◆ Work item: Could the lines from the top of the material to the line that contains "- ✅ Quiz matching algorithm (100% accurate)" be retyped exactly, both included and pictures omitted?

◆ Provided data:
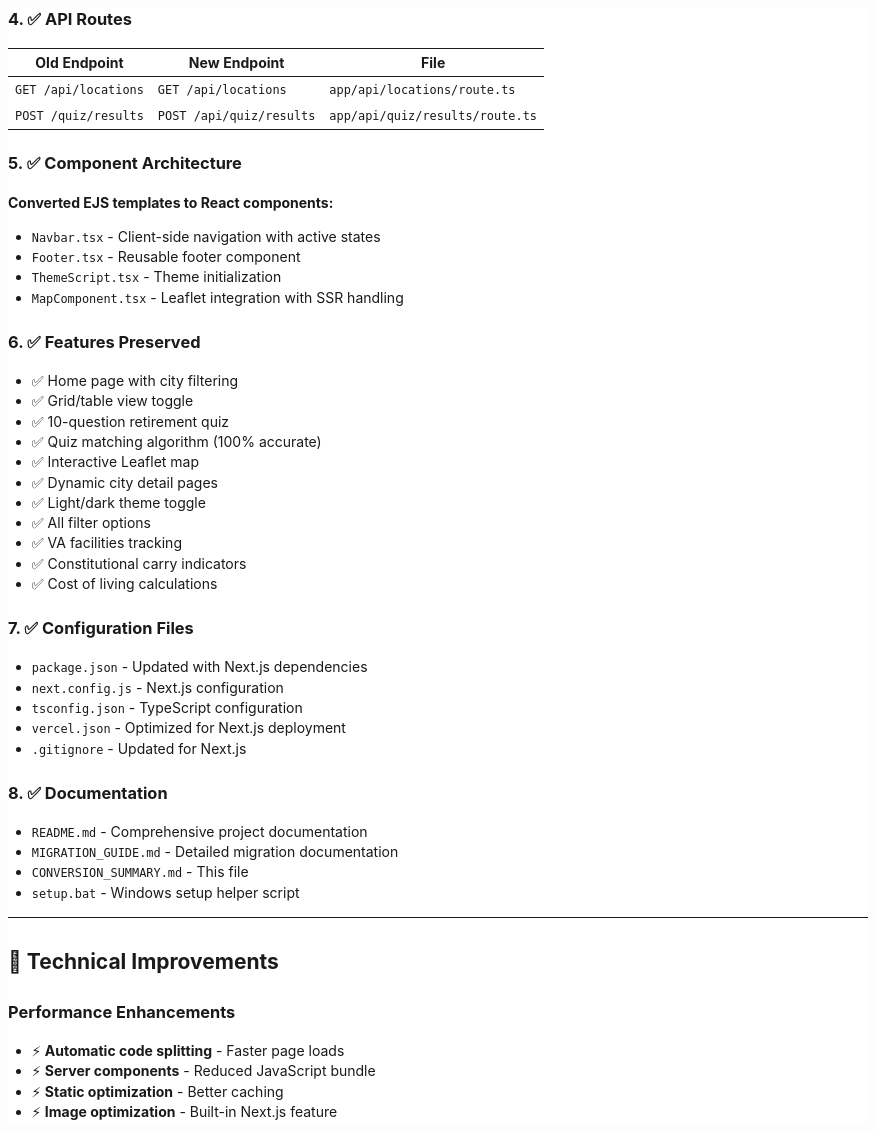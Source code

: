 ### 4. ✅ API Routes
| Old Endpoint | New Endpoint | File |
|-------------|-------------|------|
| `GET /api/locations` | `GET /api/locations` | `app/api/locations/route.ts` |
| `POST /quiz/results` | `POST /api/quiz/results` | `app/api/quiz/results/route.ts` |

### 5. ✅ Component Architecture
**Converted EJS templates to React components:**
- `Navbar.tsx` - Client-side navigation with active states
- `Footer.tsx` - Reusable footer component
- `ThemeScript.tsx` - Theme initialization
- `MapComponent.tsx` - Leaflet integration with SSR handling

### 6. ✅ Features Preserved
- ✅ Home page with city filtering
- ✅ Grid/table view toggle
- ✅ 10-question retirement quiz
- ✅ Quiz matching algorithm (100% accurate)
- ✅ Interactive Leaflet map
- ✅ Dynamic city detail pages
- ✅ Light/dark theme toggle
- ✅ All filter options
- ✅ VA facilities tracking
- ✅ Constitutional carry indicators
- ✅ Cost of living calculations

### 7. ✅ Configuration Files
- `package.json` - Updated with Next.js dependencies
- `next.config.js` - Next.js configuration
- `tsconfig.json` - TypeScript configuration
- `vercel.json` - Optimized for Next.js deployment
- `.gitignore` - Updated for Next.js

### 8. ✅ Documentation
- `README.md` - Comprehensive project documentation
- `MIGRATION_GUIDE.md` - Detailed migration documentation
- `CONVERSION_SUMMARY.md` - This file
- `setup.bat` - Windows setup helper script

---

## 🚀 Technical Improvements

### Performance Enhancements
- ⚡ **Automatic code splitting** - Faster page loads
- ⚡ **Server components** - Reduced JavaScript bundle
- ⚡ **Static optimization** - Better caching
- ⚡ **Image optimization** - Built-in Next.js feature
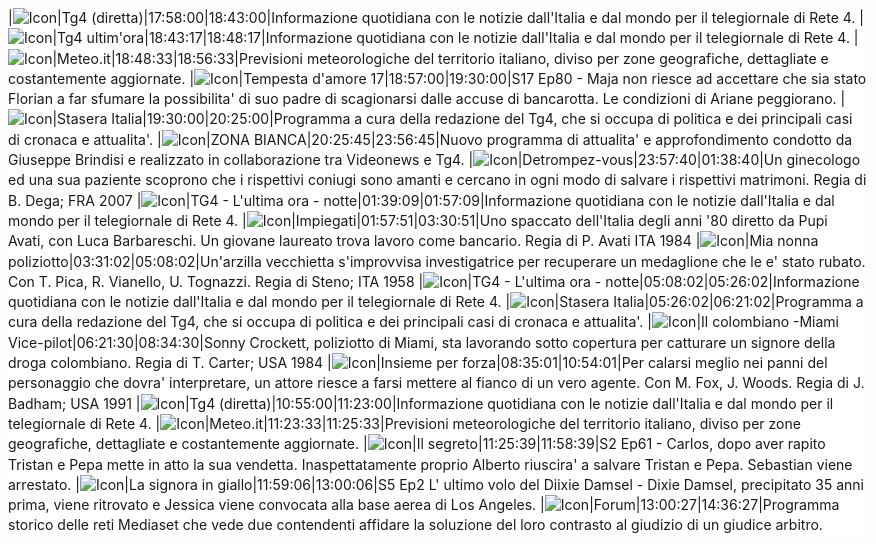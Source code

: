 |![Icon](https://guidatv.sky.it/uuid/7939b3c2-f68d-499e-bbf8-823981b8cf92/cover?md5ChecksumParam=19649c096f190528329ed245bb1fc168)|Tg4 (diretta)|17:58:00|18:43:00|Informazione quotidiana con le notizie dall&#039;Italia e dal mondo per il telegiornale di Rete 4.
|![Icon](https://guidatv.sky.it/uuid/7c15566a-cf53-4973-a0ee-f064572fc6f9/cover?md5ChecksumParam=089225057fa2e5575b83850246aecbc9)|Tg4 ultim&#039;ora|18:43:17|18:48:17|Informazione quotidiana con le notizie dall&#039;Italia e dal mondo per il telegiornale di Rete 4.
|![Icon](https://guidatv.sky.it/uuid/08445ec2-cbde-4c51-9917-dbdb9891da83/cover?md5ChecksumParam=ea4922c517197fce402c37c11d9e9803)|Meteo.it|18:48:33|18:56:33|Previsioni meteorologiche del territorio italiano, diviso per zone geografiche, dettagliate e costantemente aggiornate.
|![Icon](https://guidatv.sky.it/uuid/c0092a7e-24f0-46b5-81e5-9f13c5674c35/cover?md5ChecksumParam=98ff1c4a24a1429dee22e3c3c698dfbd)|Tempesta d&#039;amore 17|18:57:00|19:30:00|S17 Ep80 - Maja non riesce ad accettare che sia stato Florian a far sfumare la possibilita&#039; di suo padre di scagionarsi dalle accuse di bancarotta. Le condizioni di Ariane peggiorano.
|![Icon](https://guidatv.sky.it/uuid/7dfe5f98-85f7-432e-9acf-957ee31ca609/cover?md5ChecksumParam=7494e46d26f33777015ba024c138218d)|Stasera Italia|19:30:00|20:25:00|Programma a cura della redazione del Tg4, che si occupa di politica e dei principali casi di cronaca e attualita&#039;.
|![Icon](https://guidatv.sky.it/uuid/1703e73b-4b04-4ae7-aa5f-23fd5a3b49fa/cover?md5ChecksumParam=19dac6dc2184a3bf7b82c86d87a97f12)|ZONA BIANCA|20:25:45|23:56:45|Nuovo programma di attualita&#039; e approfondimento condotto da Giuseppe Brindisi e realizzato in collaborazione tra Videonews e Tg4.
|![Icon](https://guidatv.sky.it/uuid/75409551-1e63-4c57-90da-9a5a79325b6c/cover?md5ChecksumParam=02aebcaf3c082d0242de22c81086777b)|Detrompez-vous|23:57:40|01:38:40|Un ginecologo ed una sua paziente scoprono che i rispettivi coniugi sono amanti e cercano in ogni modo di salvare i rispettivi matrimoni. Regia di B. Dega; FRA 2007
|![Icon](https://guidatv.sky.it/uuid/2a33f0a2-ade0-45d7-a1fb-16411428a9d6/cover?md5ChecksumParam=19649c096f190528329ed245bb1fc168)|TG4 - L&#039;ultima ora - notte|01:39:09|01:57:09|Informazione quotidiana con le notizie dall&#039;Italia e dal mondo per il telegiornale di Rete 4.
|![Icon](https://guidatv.sky.it/uuid/d23c6474-a4db-41ae-a6b2-5b4425249708/cover?md5ChecksumParam=07e084ebe994c665531576ffb185afb8)|Impiegati|01:57:51|03:30:51|Uno spaccato dell&#039;Italia degli anni &#039;80 diretto da Pupi Avati, con Luca Barbareschi. Un giovane laureato trova lavoro come bancario. Regia di P. Avati ITA 1984
|![Icon](https://guidatv.sky.it/uuid/d8178cd0-5266-49ab-87f4-84814b5552b7/cover?md5ChecksumParam=76d52b870216dd734e3c743726a83177)|Mia nonna poliziotto|03:31:02|05:08:02|Un&#039;arzilla vecchietta s&#039;improvvisa investigatrice per recuperare un medaglione che le e&#039; stato rubato. Con T. Pica, R. Vianello, U. Tognazzi. Regia di Steno; ITA 1958
|![Icon](https://guidatv.sky.it/uuid/01b0c66f-d860-4607-8217-8da08bb57d6e/cover?md5ChecksumParam=19649c096f190528329ed245bb1fc168)|TG4 - L&#039;ultima ora - notte|05:08:02|05:26:02|Informazione quotidiana con le notizie dall&#039;Italia e dal mondo per il telegiornale di Rete 4.
|![Icon](https://guidatv.sky.it/uuid/7dfe5f98-85f7-432e-9acf-957ee31ca609/cover?md5ChecksumParam=7494e46d26f33777015ba024c138218d)|Stasera Italia|05:26:02|06:21:02|Programma a cura della redazione del Tg4, che si occupa di politica e dei principali casi di cronaca e attualita&#039;.
|![Icon](https://guidatv.sky.it/uuid/bd16c8b6-574b-4202-9586-f75ad7c910b1/cover?md5ChecksumParam=b778281d6d078ded599e4e912d2b1e59)|Il colombiano -Miami Vice-pilot|06:21:30|08:34:30|Sonny Crockett, poliziotto di Miami, sta lavorando sotto copertura per catturare un signore della droga colombiano. Regia di T. Carter; USA 1984
|![Icon](https://guidatv.sky.it/uuid/9a9b8854-02a7-435a-bb73-140a96b32fff/cover?md5ChecksumParam=f77b211e4dfef0eeb4dfb50884cd9807)|Insieme per forza|08:35:01|10:54:01|Per calarsi meglio nei panni del personaggio che dovra&#039; interpretare, un attore riesce a farsi mettere al fianco di un vero agente. Con M. Fox, J. Woods. Regia di J. Badham; USA 1991
|![Icon](https://guidatv.sky.it/uuid/7939b3c2-f68d-499e-bbf8-823981b8cf92/cover?md5ChecksumParam=19649c096f190528329ed245bb1fc168)|Tg4 (diretta)|10:55:00|11:23:00|Informazione quotidiana con le notizie dall&#039;Italia e dal mondo per il telegiornale di Rete 4.
|![Icon](https://guidatv.sky.it/uuid/08445ec2-cbde-4c51-9917-dbdb9891da83/cover?md5ChecksumParam=ea4922c517197fce402c37c11d9e9803)|Meteo.it|11:23:33|11:25:33|Previsioni meteorologiche del territorio italiano, diviso per zone geografiche, dettagliate e costantemente aggiornate.
|![Icon](https://guidatv.sky.it/uuid/ad9c5f4b-aa16-49ff-a3e7-54f08bda4230/cover?md5ChecksumParam=c7b40af458c99226c5eff1ff005ce79c)|Il segreto|11:25:39|11:58:39|S2 Ep61 - Carlos, dopo aver rapito Tristan e Pepa mette in atto la sua vendetta. Inaspettatamente proprio Alberto riuscira&#039; a salvare Tristan e Pepa. Sebastian viene arrestato.
|![Icon](https://guidatv.sky.it/uuid/4e5cd8ca-4ff9-4b60-94a2-33b231f55fa8/cover?md5ChecksumParam=5d0df06d56a872a57684b28f37cade2f)|La signora in giallo|11:59:06|13:00:06|S5 Ep2 L&#039; ultimo volo del Diixie Damsel - Dixie Damsel, precipitato 35 anni prima, viene ritrovato e Jessica viene convocata alla base aerea di Los Angeles.
|![Icon](https://guidatv.sky.it/uuid/dcd98c0e-2696-4161-a21e-c6df18ed8611/cover?md5ChecksumParam=1b424e3b421a6c3e9c9139a8524c976c)|Forum|13:00:27|14:36:27|Programma storico delle reti Mediaset che vede due contendenti affidare la soluzione del loro contrasto al giudizio di un giudice arbitro.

◆ Solution to the problem:
Source code

: ### 4. ✅ API Routes
| Old Endpoint | New Endpoint | File |
|-------------|-------------|------|
| `GET /api/locations` | `GET /api/locations` | `app/api/locations/route.ts` |
| `POST /quiz/results` | `POST /api/quiz/results` | `app/api/quiz/results/route.ts` |

### 5. ✅ Component Architecture
**Converted EJS templates to React components:**
- `Navbar.tsx` - Client-side navigation with active states
- `Footer.tsx` - Reusable footer component
- `ThemeScript.tsx` - Theme initialization
- `MapComponent.tsx` - Leaflet integration with SSR handling

### 6. ✅ Features Preserved
- ✅ Home page with city filtering
- ✅ Grid/table view toggle
- ✅ 10-question retirement quiz
- ✅ Quiz matching algorithm (100% accurate)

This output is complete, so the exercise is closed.